How to cite this paper

La Fontaine, Robin. “Element order is always important in XML, except when it isn't.” Presented at Balisage: The Markup Conference 2021, Washington, DC, August 2 - 6, 2021. In Proceedings of Balisage: The Markup Conference 2021. Balisage Series on Markup Technologies, vol. 26 (2021). https://doi.org/10.4242/BalisageVol26.LaFontaine01.

Balisage: The Markup Conference 2021
August 2 - 6, 2021

Balisage Paper: Element order is always important in XML, except when it isn't

Robin La Fontaine

Robin is the founder and CEO of DeltaXML. His background includes computer aided design software and he has been addressing the challenges and opportunities associated with information change for many years. DeltaXML tools are now providing critical comparison and merge support for corporate and commercial publishing systems around the world, and are integrated into content management, financial and network management applications supplied by major players. Robin studied Engineering Science at Worcester College, Oxford and Computer Science at the University of Hertford. He is a Chartered Engineer and member of the Institution of Mechanical Engineers. He has three adult children, three and a half grandchildren, and never finds quite enough time for walking, gardening and working with wood.

Copyright ©2021 DeltaXML Ltd. All Rights Reserved.

Abstract

"Which came first," begins an old joke. But the more interesting question might be, "does it even matter?" There are many obvious and several not-so-obvious ways in which the order of items (be they XML elements or attributes, or JSON maps or arrays) can be understood to be significant or insignificant. These are not new questions and how they’re answered plays out across vocabulary design, schema design, and individual documents. They are important questions when it comes deciding if two documents are “the same” or “different” and to what extent.

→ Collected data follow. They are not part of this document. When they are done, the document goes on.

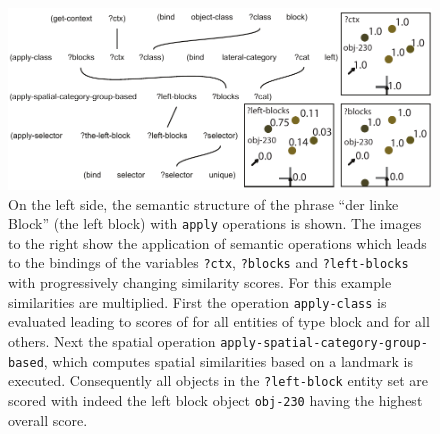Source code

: \begin{figure}
\begin{center}
\includegraphics[width=1.0\columnwidth]{figs/semantic-structure-apply-der-linke-block}
\end{center}
\caption[Lenient categorization semantics]{
On the left side, the semantic structure of the phrase
``der linke Block'' (the left block) with {\footnotesize\tt apply} operations is shown. The images to
the right show the application of semantic operations which leads to the
bindings of the variables {\footnotesize\tt ?ctx}, {\footnotesize\tt ?blocks} and {\footnotesize\tt ?left-blocks}
with progressively changing similarity scores. For this example similarities are
multiplied. First the operation {\footnotesize\tt apply-class} is evaluated leading to
scores of for all entities of type block and
for all others. Next the spatial operation {\footnotesize\tt apply-spatial-category-group-based}, 
which computes spatial similarities based on a landmark is executed.
Consequently all objects in the {\footnotesize\tt ?left-block} entity set are scored with
indeed the left block object {\footnotesize\tt obj-230} having the highest
overall score.
}
\label{f:apply-operations}
\end{figure}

This paper challenges the one-size-fits-all decree in XML that order needs to be preserved and reviews the implications of 'order'. When ordered elements can be moved then we have something that has some common ground with orderless. This paper establishes a continuum between ordered information and orderless information and proposes that these are not as far apart as they might at first appear.

Table of Contents

Introduction and Background
XML elements and attributes, JSON objects and arrays
Comparison and moves - a focus for order
Is order a binary choice?
Schema Languages and Orderless
Conclusions

Introduction and Background

What one community takes for granted and never even discusses, because it is 'obvious', another community sees as an important area for debate and discussion. Order in XML is certainly one of these areas. The community of those who use XML for human-readable documents never questions the assumption that the order of elements is important, it is obvious to anyone that swapping a couple of paragraphs round can have a significant impact on the meaning of a document. Similarly the attributes of a paragraph are just attributes and it is 'obvious' that declaring one before another is of no consequence.

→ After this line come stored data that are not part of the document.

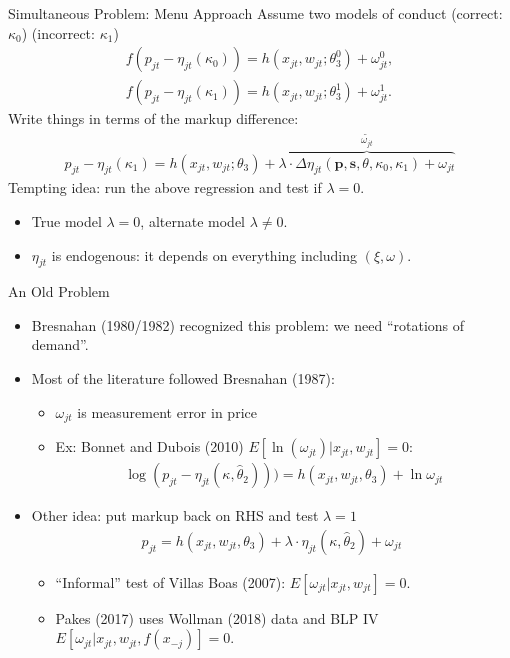 \documentclass[xcolor=pdftex,dvipsnames,table,mathserif,aspectratio=169]{beamer}
\begin{document}
\begin{frame}{Simultaneous Problem: Menu Approach}
Assume two models of conduct (correct: $\kappa_0$) (incorrect: $\kappa_1$)
\begin{align*}
f(p_{jt} -\eta_{jt}(\kappa_0))= h(x_{jt},w_{jt};\theta_3^0)+  \omega_{jt}^{0},\\
f(p_{jt} -\eta_{jt}(\kappa_1))= h(x_{jt},w_{jt};\theta_3^1)+  \omega_{jt}^{1}.
\end{align*}
Write things in terms of the markup difference:
\begin{align*}
p_{jt} -\eta_{jt}(\kappa_1)= h(x_{jt},w_{jt};\theta_3)+ \overbrace{\lambda \cdot  \Delta \eta_{jt}(\mathbf{p},\mathbf{s},\theta,\kappa_0,\kappa_1) +   \omega_{jt}}^{\widetilde{\omega_{jt}}}
\end{align*}
Tempting idea: run the above regression and test if $\lambda=0$.
\begin{itemize}
\item True model $\lambda=0$, alternate model $\lambda \neq 0$. \pause
\item $\eta_{jt}$ is \alert{endogenous}: it depends on everything including $(\xi,\omega)$.
\end{itemize}
\end{frame}


\begin{frame}{An Old Problem}
\begin{itemize}
\item Bresnahan (1980/1982) recognized this problem: we need ``rotations of demand''.
\item Most of the literature followed Bresnahan (1987):
\begin{itemize}
\item $\omega_{jt}$ is \alert{measurement error in price} 
\item Ex: Bonnet and Dubois (2010) $E[\ln(\omega_{jt}) | x_{jt},w_{jt}]=0$:
\begin{align*}
\log(p_{jt} -\eta_{jt}(\kappa,\widehat{\theta}_2))) = h(x_{jt},w_{jt},\theta_3) + \ln \omega_{jt}
\end{align*}
\end{itemize}
\item Other idea: put markup back on RHS and test $\lambda=1$
\begin{align*}
p_{jt} = h(x_{jt},w_{jt},\theta_3)+ \lambda\cdot  \eta_{jt}(\kappa,\widehat{\theta}_2)+ \omega_{jt}
\end{align*}
\begin{itemize}
\item ``Informal'' test of Villas Boas (2007): $E[\omega_{jt} | x_{jt},w_{jt}]=0$.
\item Pakes (2017) uses Wollman (2018) data and BLP IV $E[\omega_{jt} | x_{jt},w_{jt},f(x_{-j})]=0$.
\end{itemize}
\end{itemize}
\end{frame}
\end{document}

The data community, if we can be so bold as to make this distinction, will always define whether or not a collection of data items constitute a set (where they can appear in any order) or a list (where order is important). As the Eskimo language has 50 words for snow (and the Scots quite a few words for mist and fog) so the data community has many words for collections, including for ordered collections lists, arrays, vectors and for orderless collections maps (name/value pairs), set (where each object is unique), and bag (where duplicates are allowed).

The document community makes a distinction between 'content', the words that appear on a page, and structure/formatting which affect where the words may appear or what font they may be in. The data community does not have such a binary distinction between what constitutes data and what is meta-data, because the distinction may depend on the type of processing that is being performed. To put it another way, one person's meta-data is another person's data.

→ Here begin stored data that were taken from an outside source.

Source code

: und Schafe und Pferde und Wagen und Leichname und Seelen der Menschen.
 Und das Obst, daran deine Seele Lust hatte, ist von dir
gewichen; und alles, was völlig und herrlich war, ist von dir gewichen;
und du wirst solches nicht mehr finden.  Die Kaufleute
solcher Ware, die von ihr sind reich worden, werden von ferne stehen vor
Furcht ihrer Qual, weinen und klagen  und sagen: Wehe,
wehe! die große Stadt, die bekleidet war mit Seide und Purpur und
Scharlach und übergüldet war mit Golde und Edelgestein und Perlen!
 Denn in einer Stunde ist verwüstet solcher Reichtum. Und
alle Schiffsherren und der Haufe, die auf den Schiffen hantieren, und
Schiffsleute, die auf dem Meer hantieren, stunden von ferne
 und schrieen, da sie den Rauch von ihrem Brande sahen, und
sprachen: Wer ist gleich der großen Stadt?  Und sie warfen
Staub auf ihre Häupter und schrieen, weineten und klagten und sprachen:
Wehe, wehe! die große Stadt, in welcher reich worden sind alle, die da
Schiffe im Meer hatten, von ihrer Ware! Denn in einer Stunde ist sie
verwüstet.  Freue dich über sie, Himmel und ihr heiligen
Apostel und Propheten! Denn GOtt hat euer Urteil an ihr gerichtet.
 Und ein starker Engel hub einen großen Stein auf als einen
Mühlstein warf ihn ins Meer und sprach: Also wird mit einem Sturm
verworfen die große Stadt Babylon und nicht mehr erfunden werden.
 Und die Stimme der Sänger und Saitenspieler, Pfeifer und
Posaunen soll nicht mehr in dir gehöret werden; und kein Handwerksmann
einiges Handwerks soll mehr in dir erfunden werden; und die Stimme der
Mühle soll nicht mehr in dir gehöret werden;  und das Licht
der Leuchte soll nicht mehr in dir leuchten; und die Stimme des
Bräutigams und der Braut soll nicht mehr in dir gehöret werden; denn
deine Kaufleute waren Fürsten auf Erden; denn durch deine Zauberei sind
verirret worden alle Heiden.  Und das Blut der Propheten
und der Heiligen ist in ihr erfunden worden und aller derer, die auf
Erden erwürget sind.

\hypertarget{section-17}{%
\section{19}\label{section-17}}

This vexed subject of order in XML was discussed at Balisage in 2002 by Tommie Usdin [1]. There was clearly quite a discussion about it and the title of her paper, "When 'It Doesn’t Matter' means 'It Matters' ", is uncannily similar to the one for this paper. Tommie introduces that paper with a story about how order that was 'obvious' to the document author was not so obvious to a programmer. Her paper proposed, and I am very much in agreement, that tight specifications and only one way to represent something is the best way forward for unambiguous information exchange, and we will return to that later.

So it is not surprising that we have issues around how best to handle order, though it is perhaps surprising that we had the same issue almost 20 years ago. As Tommie says in her paper, "please listen carefully when someone says 'it doesn’t matter'. Figure out if they mean 'there is not information to be conveyed here' or if they mean 'there is a great deal of information to be conveyed here'. Or if they don’t know which they mean because they haven’t thought it through."

XML elements and attributes, JSON objects and arrays

It is worth considering how JSON [2] handles order, as it has been adopted in place of XML by many in the data community because XML did not work well for some types of data. JSON objects with their members resemble XML attributes in that they are name/value pairs and they have unique names within their immediate context. JSON object members are also not ordered, so this is a common feature with XML attributes and both implement the concept of a map. A lot of data is order independent and unless each data item has a name the only JSON structure that can be used is the array construct. However, JSON defines arrays as ordered collections, as in a list, and this reflects the significance of order in a sequence of XML elements.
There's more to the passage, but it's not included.